Why does the fee for service have to increase if more product is purchased? Is it fee for service or fee for product? I can understand paying more for more product when I’m buying mince at the butcher, or topsoil for my garden, or petrol for my car, or airtime for my phone.

But when I’m buying advice and advice services, I want outcomes more than I want products or effort.  As proven by the disillusion resulting from the global financial crisis, all the financial products and efforts by planners don’t mean a thing if the client’s outcomes are not achieved.

Where’s the value?

Initially amazed, I applauded the quick and early efforts by most of the majors to ‘convert’ their distribution to a fee-for-service model.  A quick look under the modified bonnet, however, shows it’s more of a compliance job than a professional job, and I figure they were (probably correctly) simply starting the process by making their advisers compliant. They haven’t yet put the time and considerable effort in to make their distribution forces not only compliant but also competent and professional in explaining both the initial upfront and ongoing value in their fees.

Let’s get this right.

It’s not about fees-for-service. It’s much more simple than this fancy-pants marketing term (remember holistic?)

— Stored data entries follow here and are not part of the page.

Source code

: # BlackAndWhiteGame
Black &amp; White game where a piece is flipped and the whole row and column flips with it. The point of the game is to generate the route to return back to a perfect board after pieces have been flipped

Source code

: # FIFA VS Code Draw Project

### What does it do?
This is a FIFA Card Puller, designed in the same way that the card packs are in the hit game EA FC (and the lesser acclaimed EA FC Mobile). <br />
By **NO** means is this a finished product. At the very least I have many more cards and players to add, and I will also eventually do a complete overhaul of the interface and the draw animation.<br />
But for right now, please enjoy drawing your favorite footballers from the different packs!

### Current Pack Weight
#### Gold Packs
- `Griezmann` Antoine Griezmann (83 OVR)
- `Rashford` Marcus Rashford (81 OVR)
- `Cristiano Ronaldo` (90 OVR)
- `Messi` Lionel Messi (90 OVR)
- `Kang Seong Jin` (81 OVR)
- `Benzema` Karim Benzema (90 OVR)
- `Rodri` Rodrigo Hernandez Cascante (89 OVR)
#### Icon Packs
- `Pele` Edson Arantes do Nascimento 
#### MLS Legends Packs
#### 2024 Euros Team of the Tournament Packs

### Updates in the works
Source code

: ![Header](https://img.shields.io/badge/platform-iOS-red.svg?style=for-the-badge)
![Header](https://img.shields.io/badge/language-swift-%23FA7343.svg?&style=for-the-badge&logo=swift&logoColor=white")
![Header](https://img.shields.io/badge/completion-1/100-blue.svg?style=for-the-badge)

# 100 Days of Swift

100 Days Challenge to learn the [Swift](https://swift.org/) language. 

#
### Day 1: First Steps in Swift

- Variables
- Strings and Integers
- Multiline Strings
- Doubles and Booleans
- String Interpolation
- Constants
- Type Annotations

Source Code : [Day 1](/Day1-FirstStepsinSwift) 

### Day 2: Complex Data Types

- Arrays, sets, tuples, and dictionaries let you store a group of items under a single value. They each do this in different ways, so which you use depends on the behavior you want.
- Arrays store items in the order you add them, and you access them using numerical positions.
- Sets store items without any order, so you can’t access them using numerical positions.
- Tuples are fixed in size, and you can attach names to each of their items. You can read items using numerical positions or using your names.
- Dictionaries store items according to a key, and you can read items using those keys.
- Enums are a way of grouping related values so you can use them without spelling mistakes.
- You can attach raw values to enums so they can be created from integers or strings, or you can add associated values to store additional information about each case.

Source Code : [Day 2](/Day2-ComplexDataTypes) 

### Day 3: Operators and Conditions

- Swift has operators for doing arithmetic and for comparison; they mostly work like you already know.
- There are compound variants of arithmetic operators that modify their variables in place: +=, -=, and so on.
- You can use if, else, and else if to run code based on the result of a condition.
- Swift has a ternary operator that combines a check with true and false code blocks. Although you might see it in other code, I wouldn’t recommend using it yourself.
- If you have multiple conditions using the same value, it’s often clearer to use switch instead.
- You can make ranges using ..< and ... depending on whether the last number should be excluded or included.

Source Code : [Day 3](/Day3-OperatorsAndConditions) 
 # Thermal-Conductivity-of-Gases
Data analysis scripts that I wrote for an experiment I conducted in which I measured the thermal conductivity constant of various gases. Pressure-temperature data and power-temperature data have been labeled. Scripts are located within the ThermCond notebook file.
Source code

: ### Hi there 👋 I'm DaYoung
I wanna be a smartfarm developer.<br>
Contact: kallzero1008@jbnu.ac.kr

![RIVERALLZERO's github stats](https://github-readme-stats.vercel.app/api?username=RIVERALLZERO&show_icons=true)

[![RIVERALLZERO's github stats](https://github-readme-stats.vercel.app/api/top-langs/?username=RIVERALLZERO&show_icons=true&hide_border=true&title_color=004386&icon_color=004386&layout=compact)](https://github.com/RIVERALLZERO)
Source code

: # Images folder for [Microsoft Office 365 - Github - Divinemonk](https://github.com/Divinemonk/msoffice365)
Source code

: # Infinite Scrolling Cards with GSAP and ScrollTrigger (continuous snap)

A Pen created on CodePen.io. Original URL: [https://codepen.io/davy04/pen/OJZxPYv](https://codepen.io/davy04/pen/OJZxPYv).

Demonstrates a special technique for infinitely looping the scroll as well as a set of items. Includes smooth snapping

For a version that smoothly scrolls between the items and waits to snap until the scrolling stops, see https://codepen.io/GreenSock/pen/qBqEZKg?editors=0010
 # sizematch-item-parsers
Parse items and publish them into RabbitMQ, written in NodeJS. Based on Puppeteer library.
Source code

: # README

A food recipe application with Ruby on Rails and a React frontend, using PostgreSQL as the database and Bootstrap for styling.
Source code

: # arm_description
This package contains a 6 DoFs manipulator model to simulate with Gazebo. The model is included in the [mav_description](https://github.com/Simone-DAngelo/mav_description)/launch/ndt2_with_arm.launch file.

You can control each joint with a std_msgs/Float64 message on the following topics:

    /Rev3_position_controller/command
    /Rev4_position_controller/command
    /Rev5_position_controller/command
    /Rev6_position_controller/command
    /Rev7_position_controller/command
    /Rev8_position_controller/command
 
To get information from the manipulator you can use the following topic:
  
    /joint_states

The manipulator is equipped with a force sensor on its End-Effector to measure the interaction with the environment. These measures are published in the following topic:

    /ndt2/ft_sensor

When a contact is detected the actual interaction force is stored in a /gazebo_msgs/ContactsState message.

It’s about value for money.

Great advisers have realised this and have long been practising pricing techniques that align the value and the price. Even in those years when investment balances dropped, when tax effective programs weren’t tax effective, when their insurance products were not the sharpest price, great advisers were spending the time with their advice clients, understanding what value meant to each of them, delivering on that proposition, and getting well paid.

Part of the journey

If your adoption or move to the emerging fee-for-service models is only a staging area for your firm on its larger pricing journey towards more transparent, more client-aligned and more value-based fees, then you are to be supported, encouraged and singled out.

But make sure you tell your clients that this fee for service proposition is just part of your transition from good to better to best pricing practices. These fee-for-service models won’t hold water in three years, but I do acknowledge that they might give you valuable breathing space for now.

It’s been a long time since Australians have faced as much financial uncertainty as they face today. It follows that the underlying need for financial advice has never been greater than today, and that these times, therefore, are the best of times to be building great advisory firms.